Understanding Bypass Line in Chilled Water Systems

As engineers, project managers or operators, you've likely encountered the term "bypass" in chiller contexts. But what does it mean? In chilled water systems, prevalent in Australia, a bypass ensures minimum water flow through chillers and pumps, preserving consistent rates even during low-demand periods. Insufficient flow can compromise efficiency and equipment integrity.

A bypass also enables operation control and damage prevention. It allows flow rate or temperature adjustments for flexible response to changing needs. Moreover, it safeguards equipment during startup or shutdown by diverting flow, preventing abrupt temperature shifts or water hammer effects.

Bypass lines are crucial in maintaining flow, controlling operations, and mitigating potential damage, thereby ensuring system efficiency and longevity. Different chilled water systems have corresponding bypass systems, each with distinct applications.

Bypass Use in Hydronic Systems: A Broad Perspective

The function of bypass in a chilled water system is influenced by the system type, bypass placement, and the intended design of the bypass system.

Herein, we delve into the specificities of bypass usage across varied applications:

1.      Chiller Staging Control (On/Off) – Decoupler line

In primary-secondary chilled water systems, the primary and secondary circuits operate independently. The primary circuit generates chilled water, modulated by the number of operating chillers, while the secondary circuit distributes this water based on demand.

This configuration ensures that the minimum chiller flow is continuously maintained in the primary circuit and the demand for chilled water is met in the secondary circuit. However, to always meet the demand, the system ensures the chilled water flow rate in the primary circuit surpasses that in the secondary circuit (production > demand).

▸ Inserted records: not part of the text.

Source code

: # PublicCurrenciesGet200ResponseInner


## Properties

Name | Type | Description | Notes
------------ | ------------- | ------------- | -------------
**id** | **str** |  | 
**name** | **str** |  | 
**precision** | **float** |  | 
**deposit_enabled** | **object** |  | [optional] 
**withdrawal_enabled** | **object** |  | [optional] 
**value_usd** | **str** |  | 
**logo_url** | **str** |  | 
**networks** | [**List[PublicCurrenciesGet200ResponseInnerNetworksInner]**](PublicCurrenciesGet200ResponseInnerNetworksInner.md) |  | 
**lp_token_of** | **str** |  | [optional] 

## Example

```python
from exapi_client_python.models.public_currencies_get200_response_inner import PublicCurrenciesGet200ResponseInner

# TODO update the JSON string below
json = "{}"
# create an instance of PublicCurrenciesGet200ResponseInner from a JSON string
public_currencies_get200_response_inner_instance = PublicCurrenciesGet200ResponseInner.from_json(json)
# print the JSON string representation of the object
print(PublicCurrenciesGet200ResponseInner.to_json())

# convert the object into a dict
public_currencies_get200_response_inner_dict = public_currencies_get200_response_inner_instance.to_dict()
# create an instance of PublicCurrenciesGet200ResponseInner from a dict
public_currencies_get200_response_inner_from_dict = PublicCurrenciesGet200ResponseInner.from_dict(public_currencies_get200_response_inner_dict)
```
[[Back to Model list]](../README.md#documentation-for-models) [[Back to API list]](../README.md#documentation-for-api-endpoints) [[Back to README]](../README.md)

This discrepancy necessitates a bypass line connecting the primary and secondary circuits, equilibrating their chilled water flow rate differences.

For instance, in the provided diagram below, the total chilled water flow rate demanded by the air handling units (AHUs) amounts to 150 L/s. Responding to this, the secondary chilled water pumps, with their variable speeds, adjust to match the demand. The primary circuit, however, cannot reduce its chilled water flow rate due to its fixed-speed pumps. For example, if one AHU demand drops to 50%, the overall flow rate for secondary loop will drop to 112.5L/s. If a primary pump and its associated chiller were deactivated, the chilled water flow rate would fall to an insufficient 75 L/s.

Hence, to maintain demand, both chillers must operate, resulting in a surplus 37.5 L/s of chilled water flowing back to the chillers via the bypass line.

Sizing criteria: The maximum pressure drop in the decoupler pipe should not exceed approximately 300 Pa/m as a rule of thumb of 5kPa overall header loss. By restricting the pressure drop to this maximum value, water flowing in the primary loop will not flow into the secondary circuit until its circulator is activated. This strategy achieves hydraulic isolation between both the primary and secondary circuits, providing the fundamental basis for primary-secondary pumping. Note that a higher friction loss in the common pipe tends to cause the primary and secondary pumps to act in series, leading to an induced flow in the system. Normally full flow through the decoupler line is about 115% of the flow rate associated with the largest chiller. Flow rates more than this value would indicate an operating chiller should be stopped.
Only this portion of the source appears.